*** Opening DATA TO EXAMINE ***

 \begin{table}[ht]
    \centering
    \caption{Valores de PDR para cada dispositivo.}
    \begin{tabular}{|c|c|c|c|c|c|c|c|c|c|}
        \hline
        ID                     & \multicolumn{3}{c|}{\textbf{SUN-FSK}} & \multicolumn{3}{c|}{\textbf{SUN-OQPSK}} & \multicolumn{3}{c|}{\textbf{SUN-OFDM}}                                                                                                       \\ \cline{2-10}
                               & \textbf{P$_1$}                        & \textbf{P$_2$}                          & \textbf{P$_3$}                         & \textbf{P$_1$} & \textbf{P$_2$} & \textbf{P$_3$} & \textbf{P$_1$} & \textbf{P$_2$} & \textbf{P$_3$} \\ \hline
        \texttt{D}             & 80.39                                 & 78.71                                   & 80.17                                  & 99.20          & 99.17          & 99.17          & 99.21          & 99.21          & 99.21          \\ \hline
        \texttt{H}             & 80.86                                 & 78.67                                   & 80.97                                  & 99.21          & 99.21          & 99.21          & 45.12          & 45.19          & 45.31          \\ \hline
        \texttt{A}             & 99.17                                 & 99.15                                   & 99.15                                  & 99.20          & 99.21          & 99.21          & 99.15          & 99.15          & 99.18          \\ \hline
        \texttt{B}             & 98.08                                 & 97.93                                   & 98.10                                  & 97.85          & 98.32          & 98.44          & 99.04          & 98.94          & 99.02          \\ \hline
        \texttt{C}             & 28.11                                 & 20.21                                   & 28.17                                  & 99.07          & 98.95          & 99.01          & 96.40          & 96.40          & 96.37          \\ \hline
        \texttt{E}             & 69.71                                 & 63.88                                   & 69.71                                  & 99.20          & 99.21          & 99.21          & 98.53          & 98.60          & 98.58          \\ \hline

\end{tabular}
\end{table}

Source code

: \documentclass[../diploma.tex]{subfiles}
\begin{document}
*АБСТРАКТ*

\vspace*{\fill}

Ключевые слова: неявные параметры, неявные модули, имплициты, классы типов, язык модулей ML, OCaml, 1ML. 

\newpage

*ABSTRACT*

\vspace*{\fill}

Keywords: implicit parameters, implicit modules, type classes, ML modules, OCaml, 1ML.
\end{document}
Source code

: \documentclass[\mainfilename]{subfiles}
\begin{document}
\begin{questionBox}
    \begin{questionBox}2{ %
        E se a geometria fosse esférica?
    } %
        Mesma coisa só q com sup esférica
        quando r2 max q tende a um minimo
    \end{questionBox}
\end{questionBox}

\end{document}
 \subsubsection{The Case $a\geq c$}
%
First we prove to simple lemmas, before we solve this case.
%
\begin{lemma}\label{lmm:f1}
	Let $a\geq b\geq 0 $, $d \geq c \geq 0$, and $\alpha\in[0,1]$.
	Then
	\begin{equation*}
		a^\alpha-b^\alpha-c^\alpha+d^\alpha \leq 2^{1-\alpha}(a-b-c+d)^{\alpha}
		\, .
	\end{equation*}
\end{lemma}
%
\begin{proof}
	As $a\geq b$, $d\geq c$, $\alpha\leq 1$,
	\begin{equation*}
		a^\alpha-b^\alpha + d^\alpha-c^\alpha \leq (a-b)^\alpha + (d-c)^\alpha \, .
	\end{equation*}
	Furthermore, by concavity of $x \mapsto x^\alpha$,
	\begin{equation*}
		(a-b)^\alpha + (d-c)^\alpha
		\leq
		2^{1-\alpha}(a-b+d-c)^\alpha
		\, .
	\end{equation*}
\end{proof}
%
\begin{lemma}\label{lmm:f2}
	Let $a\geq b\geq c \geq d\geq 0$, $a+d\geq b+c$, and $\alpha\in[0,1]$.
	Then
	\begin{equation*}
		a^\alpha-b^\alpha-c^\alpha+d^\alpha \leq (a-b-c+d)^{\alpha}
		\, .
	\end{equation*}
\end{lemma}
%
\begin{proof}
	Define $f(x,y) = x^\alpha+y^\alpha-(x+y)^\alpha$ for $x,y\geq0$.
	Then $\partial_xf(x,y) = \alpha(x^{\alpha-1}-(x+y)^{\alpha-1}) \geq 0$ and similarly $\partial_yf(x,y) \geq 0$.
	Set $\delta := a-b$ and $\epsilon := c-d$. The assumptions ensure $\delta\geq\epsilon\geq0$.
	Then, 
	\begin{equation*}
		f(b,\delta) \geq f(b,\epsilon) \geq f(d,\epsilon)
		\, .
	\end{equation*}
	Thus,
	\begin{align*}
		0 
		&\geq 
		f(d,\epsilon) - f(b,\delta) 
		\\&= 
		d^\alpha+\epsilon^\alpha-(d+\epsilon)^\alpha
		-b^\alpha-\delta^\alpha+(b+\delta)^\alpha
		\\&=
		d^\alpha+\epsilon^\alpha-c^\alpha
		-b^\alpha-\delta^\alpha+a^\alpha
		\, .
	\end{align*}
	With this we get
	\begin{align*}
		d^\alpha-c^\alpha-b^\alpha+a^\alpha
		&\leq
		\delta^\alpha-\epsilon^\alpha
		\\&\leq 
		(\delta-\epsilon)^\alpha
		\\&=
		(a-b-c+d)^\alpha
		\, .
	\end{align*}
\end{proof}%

*** Closing DATA TO EXAMINE ***

WHAT THE TASK REQUIRES:
The word "OCaml" may appear in several lines of the data; count those lines and give only the number.

WRITTEN ANSWER:
2